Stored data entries
━━━━━━
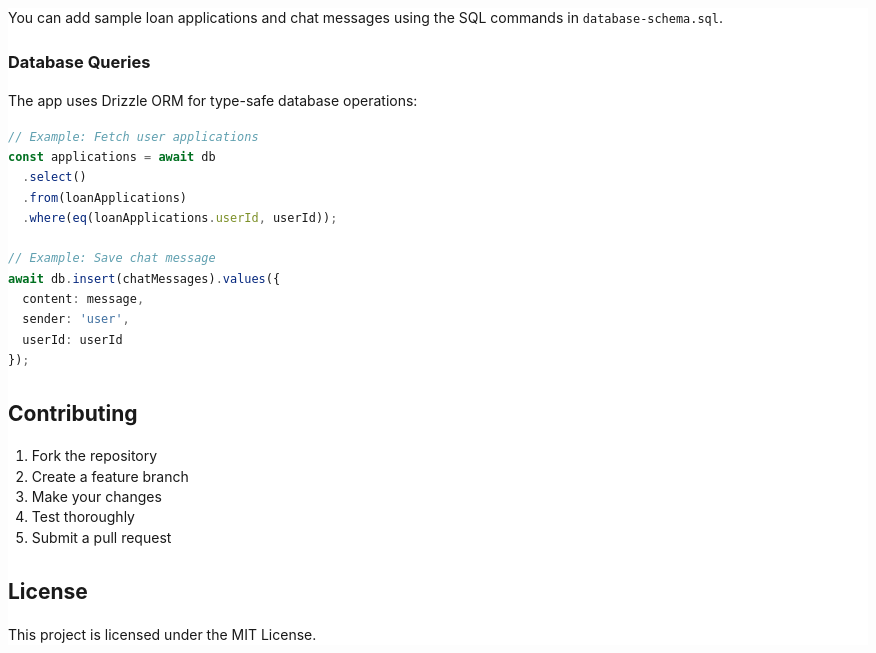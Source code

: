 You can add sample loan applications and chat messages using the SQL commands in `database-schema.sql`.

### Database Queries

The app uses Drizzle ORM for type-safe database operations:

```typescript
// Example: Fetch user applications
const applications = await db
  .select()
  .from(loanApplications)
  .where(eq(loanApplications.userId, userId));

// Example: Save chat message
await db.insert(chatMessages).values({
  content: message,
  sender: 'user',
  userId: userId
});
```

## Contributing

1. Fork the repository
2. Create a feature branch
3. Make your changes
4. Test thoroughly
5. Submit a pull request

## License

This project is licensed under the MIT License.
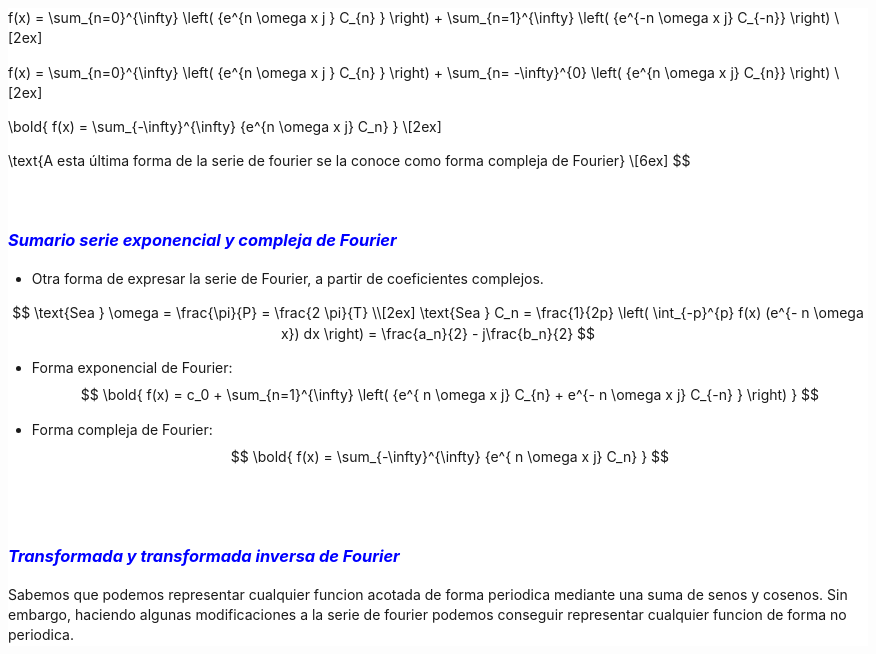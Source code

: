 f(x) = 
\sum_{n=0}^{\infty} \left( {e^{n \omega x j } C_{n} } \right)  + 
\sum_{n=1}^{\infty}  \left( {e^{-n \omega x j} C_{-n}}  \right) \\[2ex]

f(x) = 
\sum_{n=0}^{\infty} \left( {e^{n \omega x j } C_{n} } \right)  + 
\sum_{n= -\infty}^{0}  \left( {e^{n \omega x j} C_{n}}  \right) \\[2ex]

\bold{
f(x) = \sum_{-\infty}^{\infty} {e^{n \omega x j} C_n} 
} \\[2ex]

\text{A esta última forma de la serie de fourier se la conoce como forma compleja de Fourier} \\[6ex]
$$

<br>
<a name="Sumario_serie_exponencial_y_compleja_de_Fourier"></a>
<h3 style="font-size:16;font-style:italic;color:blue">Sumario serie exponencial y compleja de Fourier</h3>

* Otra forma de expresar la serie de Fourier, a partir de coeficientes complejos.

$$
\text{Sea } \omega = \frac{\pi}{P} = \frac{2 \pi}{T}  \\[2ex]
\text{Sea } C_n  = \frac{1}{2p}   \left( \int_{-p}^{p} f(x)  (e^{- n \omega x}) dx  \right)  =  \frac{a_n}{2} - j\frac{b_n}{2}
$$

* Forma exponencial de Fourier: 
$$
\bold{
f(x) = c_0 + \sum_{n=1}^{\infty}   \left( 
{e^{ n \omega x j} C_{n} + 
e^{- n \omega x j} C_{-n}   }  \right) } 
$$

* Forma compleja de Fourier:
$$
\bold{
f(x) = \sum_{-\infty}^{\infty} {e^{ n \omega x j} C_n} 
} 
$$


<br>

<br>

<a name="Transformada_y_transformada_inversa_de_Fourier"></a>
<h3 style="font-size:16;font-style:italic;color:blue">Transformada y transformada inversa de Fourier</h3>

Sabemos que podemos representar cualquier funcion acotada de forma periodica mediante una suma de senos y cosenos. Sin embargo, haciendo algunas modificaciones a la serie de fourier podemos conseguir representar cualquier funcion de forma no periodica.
━━━━━━
About this task
Your answer must be a single number: the count of lines above that hold the word "blue".

Answer to this task
2